• _INSTRUCTIONS TO FOLLOW_:
Would you return the data exactly as given, except for its pictures?
------------------------------------------------------------
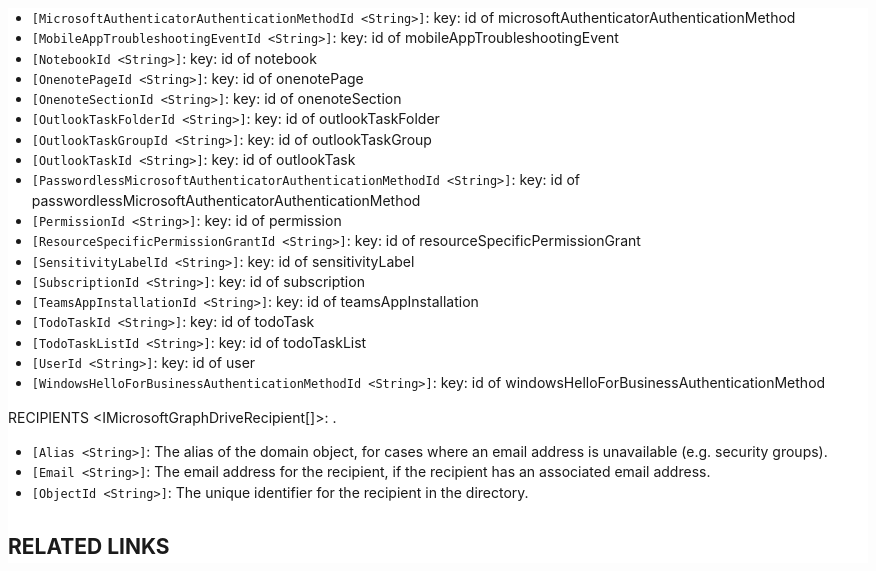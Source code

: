   - `[MicrosoftAuthenticatorAuthenticationMethodId <String>]`: key: id of microsoftAuthenticatorAuthenticationMethod
  - `[MobileAppTroubleshootingEventId <String>]`: key: id of mobileAppTroubleshootingEvent
  - `[NotebookId <String>]`: key: id of notebook
  - `[OnenotePageId <String>]`: key: id of onenotePage
  - `[OnenoteSectionId <String>]`: key: id of onenoteSection
  - `[OutlookTaskFolderId <String>]`: key: id of outlookTaskFolder
  - `[OutlookTaskGroupId <String>]`: key: id of outlookTaskGroup
  - `[OutlookTaskId <String>]`: key: id of outlookTask
  - `[PasswordlessMicrosoftAuthenticatorAuthenticationMethodId <String>]`: key: id of passwordlessMicrosoftAuthenticatorAuthenticationMethod
  - `[PermissionId <String>]`: key: id of permission
  - `[ResourceSpecificPermissionGrantId <String>]`: key: id of resourceSpecificPermissionGrant
  - `[SensitivityLabelId <String>]`: key: id of sensitivityLabel
  - `[SubscriptionId <String>]`: key: id of subscription
  - `[TeamsAppInstallationId <String>]`: key: id of teamsAppInstallation
  - `[TodoTaskId <String>]`: key: id of todoTask
  - `[TodoTaskListId <String>]`: key: id of todoTaskList
  - `[UserId <String>]`: key: id of user
  - `[WindowsHelloForBusinessAuthenticationMethodId <String>]`: key: id of windowsHelloForBusinessAuthenticationMethod

RECIPIENTS <IMicrosoftGraphDriveRecipient\[]>: .
  - `[Alias <String>]`: The alias of the domain object, for cases where an email address is unavailable (e.g. security groups).
  - `[Email <String>]`: The email address for the recipient, if the recipient has an associated email address.
  - `[ObjectId <String>]`: The unique identifier for the recipient in the directory.

## RELATED LINKS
------------------------------------------------------------
• _SOLUTION TO THE EXERCISE_:
Source code

:   - `[MicrosoftAuthenticatorAuthenticationMethodId <String>]`: key: id of microsoftAuthenticatorAuthenticationMethod
  - `[MobileAppTroubleshootingEventId <String>]`: key: id of mobileAppTroubleshootingEvent
  - `[NotebookId <String>]`: key: id of notebook
  - `[OnenotePageId <String>]`: key: id of onenotePage
  - `[OnenoteSectionId <String>]`: key: id of onenoteSection
  - `[OutlookTaskFolderId <String>]`: key: id of outlookTaskFolder
  - `[OutlookTaskGroupId <String>]`: key: id of outlookTaskGroup
  - `[OutlookTaskId <String>]`: key: id of outlookTask
  - `[PasswordlessMicrosoftAuthenticatorAuthenticationMethodId <String>]`: key: id of passwordlessMicrosoftAuthenticatorAuthenticationMethod
  - `[PermissionId <String>]`: key: id of permission
  - `[ResourceSpecificPermissionGrantId <String>]`: key: id of resourceSpecificPermissionGrant
  - `[SensitivityLabelId <String>]`: key: id of sensitivityLabel
  - `[SubscriptionId <String>]`: key: id of subscription
  - `[TeamsAppInstallationId <String>]`: key: id of teamsAppInstallation
  - `[TodoTaskId <String>]`: key: id of todoTask
  - `[TodoTaskListId <String>]`: key: id of todoTaskList
  - `[UserId <String>]`: key: id of user
  - `[WindowsHelloForBusinessAuthenticationMethodId <String>]`: key: id of windowsHelloForBusinessAuthenticationMethod

RECIPIENTS <IMicrosoftGraphDriveRecipient\[]>: .
  - `[Alias <String>]`: The alias of the domain object, for cases where an email address is unavailable (e.g. security groups).
  - `[Email <String>]`: The email address for the recipient, if the recipient has an associated email address.
  - `[ObjectId <String>]`: The unique identifier for the recipient in the directory.

## RELATED LINKS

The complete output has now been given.